• _Work item_
Repeat the full listing that follows, word for word.

• _Supplied material_

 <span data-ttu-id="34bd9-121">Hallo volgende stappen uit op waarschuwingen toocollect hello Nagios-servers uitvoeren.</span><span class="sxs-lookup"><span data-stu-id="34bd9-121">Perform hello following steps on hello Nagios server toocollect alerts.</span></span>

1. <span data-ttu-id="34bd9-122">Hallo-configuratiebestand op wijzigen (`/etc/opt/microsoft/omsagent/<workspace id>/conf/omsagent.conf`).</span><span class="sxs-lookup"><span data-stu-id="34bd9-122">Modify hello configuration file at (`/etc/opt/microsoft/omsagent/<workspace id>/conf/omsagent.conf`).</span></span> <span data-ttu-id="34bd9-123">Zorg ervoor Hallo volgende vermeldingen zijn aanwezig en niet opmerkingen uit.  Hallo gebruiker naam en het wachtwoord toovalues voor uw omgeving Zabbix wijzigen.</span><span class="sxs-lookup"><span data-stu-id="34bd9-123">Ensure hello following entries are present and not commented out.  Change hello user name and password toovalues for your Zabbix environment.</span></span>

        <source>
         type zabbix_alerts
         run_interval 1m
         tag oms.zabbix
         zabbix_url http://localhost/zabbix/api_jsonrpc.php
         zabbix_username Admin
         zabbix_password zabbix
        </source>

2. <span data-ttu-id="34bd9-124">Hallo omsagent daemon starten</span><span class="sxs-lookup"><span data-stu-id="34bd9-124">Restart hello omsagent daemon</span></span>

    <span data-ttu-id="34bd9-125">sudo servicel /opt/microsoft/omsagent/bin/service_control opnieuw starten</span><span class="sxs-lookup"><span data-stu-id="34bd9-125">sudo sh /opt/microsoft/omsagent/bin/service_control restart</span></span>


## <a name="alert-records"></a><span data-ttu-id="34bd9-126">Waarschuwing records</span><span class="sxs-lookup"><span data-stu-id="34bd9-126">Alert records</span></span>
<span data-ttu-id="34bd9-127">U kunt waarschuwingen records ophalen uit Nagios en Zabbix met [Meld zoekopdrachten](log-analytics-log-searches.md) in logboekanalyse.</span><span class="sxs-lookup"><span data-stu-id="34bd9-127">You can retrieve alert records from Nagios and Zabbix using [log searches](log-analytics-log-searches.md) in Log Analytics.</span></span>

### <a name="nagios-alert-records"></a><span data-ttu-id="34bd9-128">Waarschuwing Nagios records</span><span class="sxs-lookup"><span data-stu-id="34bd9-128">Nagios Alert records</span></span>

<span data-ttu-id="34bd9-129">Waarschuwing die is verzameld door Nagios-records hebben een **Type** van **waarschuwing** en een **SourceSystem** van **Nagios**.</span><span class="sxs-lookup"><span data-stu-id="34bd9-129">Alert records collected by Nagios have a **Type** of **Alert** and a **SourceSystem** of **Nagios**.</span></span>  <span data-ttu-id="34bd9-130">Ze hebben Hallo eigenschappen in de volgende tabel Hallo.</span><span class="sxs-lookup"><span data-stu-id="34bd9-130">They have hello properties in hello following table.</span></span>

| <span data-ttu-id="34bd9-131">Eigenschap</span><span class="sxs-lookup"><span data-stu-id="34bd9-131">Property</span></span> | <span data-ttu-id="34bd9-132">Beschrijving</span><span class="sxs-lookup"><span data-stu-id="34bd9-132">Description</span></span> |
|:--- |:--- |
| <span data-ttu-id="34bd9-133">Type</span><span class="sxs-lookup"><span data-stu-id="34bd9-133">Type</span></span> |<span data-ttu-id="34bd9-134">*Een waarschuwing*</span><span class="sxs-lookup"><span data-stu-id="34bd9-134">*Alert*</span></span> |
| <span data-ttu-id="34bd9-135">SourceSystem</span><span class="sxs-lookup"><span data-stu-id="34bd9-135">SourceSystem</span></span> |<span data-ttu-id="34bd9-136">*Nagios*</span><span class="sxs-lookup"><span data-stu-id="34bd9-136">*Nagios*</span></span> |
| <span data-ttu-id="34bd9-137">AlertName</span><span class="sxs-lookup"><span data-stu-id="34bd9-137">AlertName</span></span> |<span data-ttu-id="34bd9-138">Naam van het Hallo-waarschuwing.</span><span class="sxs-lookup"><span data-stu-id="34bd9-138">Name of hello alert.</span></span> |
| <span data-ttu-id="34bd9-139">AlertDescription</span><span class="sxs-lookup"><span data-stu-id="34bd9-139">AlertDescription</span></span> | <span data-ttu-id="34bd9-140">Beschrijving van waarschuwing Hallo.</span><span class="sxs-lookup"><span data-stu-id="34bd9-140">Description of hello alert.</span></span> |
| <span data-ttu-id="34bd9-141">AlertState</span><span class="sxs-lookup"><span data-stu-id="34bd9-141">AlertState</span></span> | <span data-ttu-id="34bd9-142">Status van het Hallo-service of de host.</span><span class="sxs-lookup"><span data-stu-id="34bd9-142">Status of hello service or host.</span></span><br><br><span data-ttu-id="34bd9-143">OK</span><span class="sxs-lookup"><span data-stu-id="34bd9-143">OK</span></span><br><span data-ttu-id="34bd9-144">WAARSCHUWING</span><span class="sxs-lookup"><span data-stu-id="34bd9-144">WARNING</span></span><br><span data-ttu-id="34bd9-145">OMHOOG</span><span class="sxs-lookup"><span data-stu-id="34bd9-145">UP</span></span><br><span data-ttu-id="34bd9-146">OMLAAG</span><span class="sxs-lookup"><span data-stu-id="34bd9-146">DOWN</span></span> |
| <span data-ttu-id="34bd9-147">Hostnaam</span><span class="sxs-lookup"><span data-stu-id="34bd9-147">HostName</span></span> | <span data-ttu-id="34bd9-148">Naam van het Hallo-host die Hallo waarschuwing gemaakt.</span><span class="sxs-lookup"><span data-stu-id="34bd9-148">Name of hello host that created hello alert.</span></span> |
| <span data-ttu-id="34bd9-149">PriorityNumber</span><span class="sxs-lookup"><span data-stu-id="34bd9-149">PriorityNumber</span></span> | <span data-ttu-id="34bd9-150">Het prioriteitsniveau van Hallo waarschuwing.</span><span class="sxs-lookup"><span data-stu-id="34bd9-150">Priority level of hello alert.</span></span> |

• _Task response_
 <span data-ttu-id="34bd9-121">Hallo volgende stappen uit op waarschuwingen toocollect hello Nagios-servers uitvoeren.</span><span class="sxs-lookup"><span data-stu-id="34bd9-121">Perform hello following steps on hello Nagios server toocollect alerts.</span></span>

1. <span data-ttu-id="34bd9-122">Hallo-configuratiebestand op wijzigen (`/etc/opt/microsoft/omsagent/<workspace id>/conf/omsagent.conf`).</span><span class="sxs-lookup"><span data-stu-id="34bd9-122">Modify hello configuration file at (`/etc/opt/microsoft/omsagent/<workspace id>/conf/omsagent.conf`).</span></span> <span data-ttu-id="34bd9-123">Zorg ervoor Hallo volgende vermeldingen zijn aanwezig en niet opmerkingen uit.  Hallo gebruiker naam en het wachtwoord toovalues voor uw omgeving Zabbix wijzigen.</span><span class="sxs-lookup"><span data-stu-id="34bd9-123">Ensure hello following entries are present and not commented out.  Change hello user name and password toovalues for your Zabbix environment.</span></span>

        <source>
         type zabbix_alerts
         run_interval 1m
         tag oms.zabbix
         zabbix_url http://localhost/zabbix/api_jsonrpc.php
         zabbix_username Admin
         zabbix_password zabbix
        </source>

2. <span data-ttu-id="34bd9-124">Hallo omsagent daemon starten</span><span class="sxs-lookup"><span data-stu-id="34bd9-124">Restart hello omsagent daemon</span></span>

    <span data-ttu-id="34bd9-125">sudo servicel /opt/microsoft/omsagent/bin/service_control opnieuw starten</span><span class="sxs-lookup"><span data-stu-id="34bd9-125">sudo sh /opt/microsoft/omsagent/bin/service_control restart</span></span>


## <a name="alert-records"></a><span data-ttu-id="34bd9-126">Waarschuwing records</span><span class="sxs-lookup"><span data-stu-id="34bd9-126">Alert records</span></span>
<span data-ttu-id="34bd9-127">U kunt waarschuwingen records ophalen uit Nagios en Zabbix met [Meld zoekopdrachten](log-analytics-log-searches.md) in logboekanalyse.</span><span class="sxs-lookup"><span data-stu-id="34bd9-127">You can retrieve alert records from Nagios and Zabbix using [log searches](log-analytics-log-searches.md) in Log Analytics.</span></span>

### <a name="nagios-alert-records"></a><span data-ttu-id="34bd9-128">Waarschuwing Nagios records</span><span class="sxs-lookup"><span data-stu-id="34bd9-128">Nagios Alert records</span></span>

<span data-ttu-id="34bd9-129">Waarschuwing die is verzameld door Nagios-records hebben een **Type** van **waarschuwing** en een **SourceSystem** van **Nagios**.</span><span class="sxs-lookup"><span data-stu-id="34bd9-129">Alert records collected by Nagios have a **Type** of **Alert** and a **SourceSystem** of **Nagios**.</span></span>  <span data-ttu-id="34bd9-130">Ze hebben Hallo eigenschappen in de volgende tabel Hallo.</span><span class="sxs-lookup"><span data-stu-id="34bd9-130">They have hello properties in hello following table.</span></span>

| <span data-ttu-id="34bd9-131">Eigenschap</span><span class="sxs-lookup"><span data-stu-id="34bd9-131">Property</span></span> | <span data-ttu-id="34bd9-132">Beschrijving</span><span class="sxs-lookup"><span data-stu-id="34bd9-132">Description</span></span> |
|:--- |:--- |
| <span data-ttu-id="34bd9-133">Type</span><span class="sxs-lookup"><span data-stu-id="34bd9-133">Type</span></span> |<span data-ttu-id="34bd9-134">*Een waarschuwing*</span><span class="sxs-lookup"><span data-stu-id="34bd9-134">*Alert*</span></span> |
| <span data-ttu-id="34bd9-135">SourceSystem</span><span class="sxs-lookup"><span data-stu-id="34bd9-135">SourceSystem</span></span> |<span data-ttu-id="34bd9-136">*Nagios*</span><span class="sxs-lookup"><span data-stu-id="34bd9-136">*Nagios*</span></span> |
| <span data-ttu-id="34bd9-137">AlertName</span><span class="sxs-lookup"><span data-stu-id="34bd9-137">AlertName</span></span> |<span data-ttu-id="34bd9-138">Naam van het Hallo-waarschuwing.</span><span class="sxs-lookup"><span data-stu-id="34bd9-138">Name of hello alert.</span></span> |
| <span data-ttu-id="34bd9-139">AlertDescription</span><span class="sxs-lookup"><span data-stu-id="34bd9-139">AlertDescription</span></span> | <span data-ttu-id="34bd9-140">Beschrijving van waarschuwing Hallo.</span><span class="sxs-lookup"><span data-stu-id="34bd9-140">Description of hello alert.</span></span> |
| <span data-ttu-id="34bd9-141">AlertState</span><span class="sxs-lookup"><span data-stu-id="34bd9-141">AlertState</span></span> | <span data-ttu-id="34bd9-142">Status van het Hallo-service of de host.</span><span class="sxs-lookup"><span data-stu-id="34bd9-142">Status of hello service or host.</span></span><br><br><span data-ttu-id="34bd9-143">OK</span><span class="sxs-lookup"><span data-stu-id="34bd9-143">OK</span></span><br><span data-ttu-id="34bd9-144">WAARSCHUWING</span><span class="sxs-lookup"><span data-stu-id="34bd9-144">WARNING</span></span><br><span data-ttu-id="34bd9-145">OMHOOG</span><span class="sxs-lookup"><span data-stu-id="34bd9-145">UP</span></span><br><span data-ttu-id="34bd9-146">OMLAAG</span><span class="sxs-lookup"><span data-stu-id="34bd9-146">DOWN</span></span> |
| <span data-ttu-id="34bd9-147">Hostnaam</span><span class="sxs-lookup"><span data-stu-id="34bd9-147">HostName</span></span> | <span data-ttu-id="34bd9-148">Naam van het Hallo-host die Hallo waarschuwing gemaakt.</span><span class="sxs-lookup"><span data-stu-id="34bd9-148">Name of hello host that created hello alert.</span></span> |
| <span data-ttu-id="34bd9-149">PriorityNumber</span><span class="sxs-lookup"><span data-stu-id="34bd9-149">PriorityNumber</span></span> | <span data-ttu-id="34bd9-150">Het prioriteitsniveau van Hallo waarschuwing.</span><span class="sxs-lookup"><span data-stu-id="34bd9-150">Priority level of hello alert.</span></span> |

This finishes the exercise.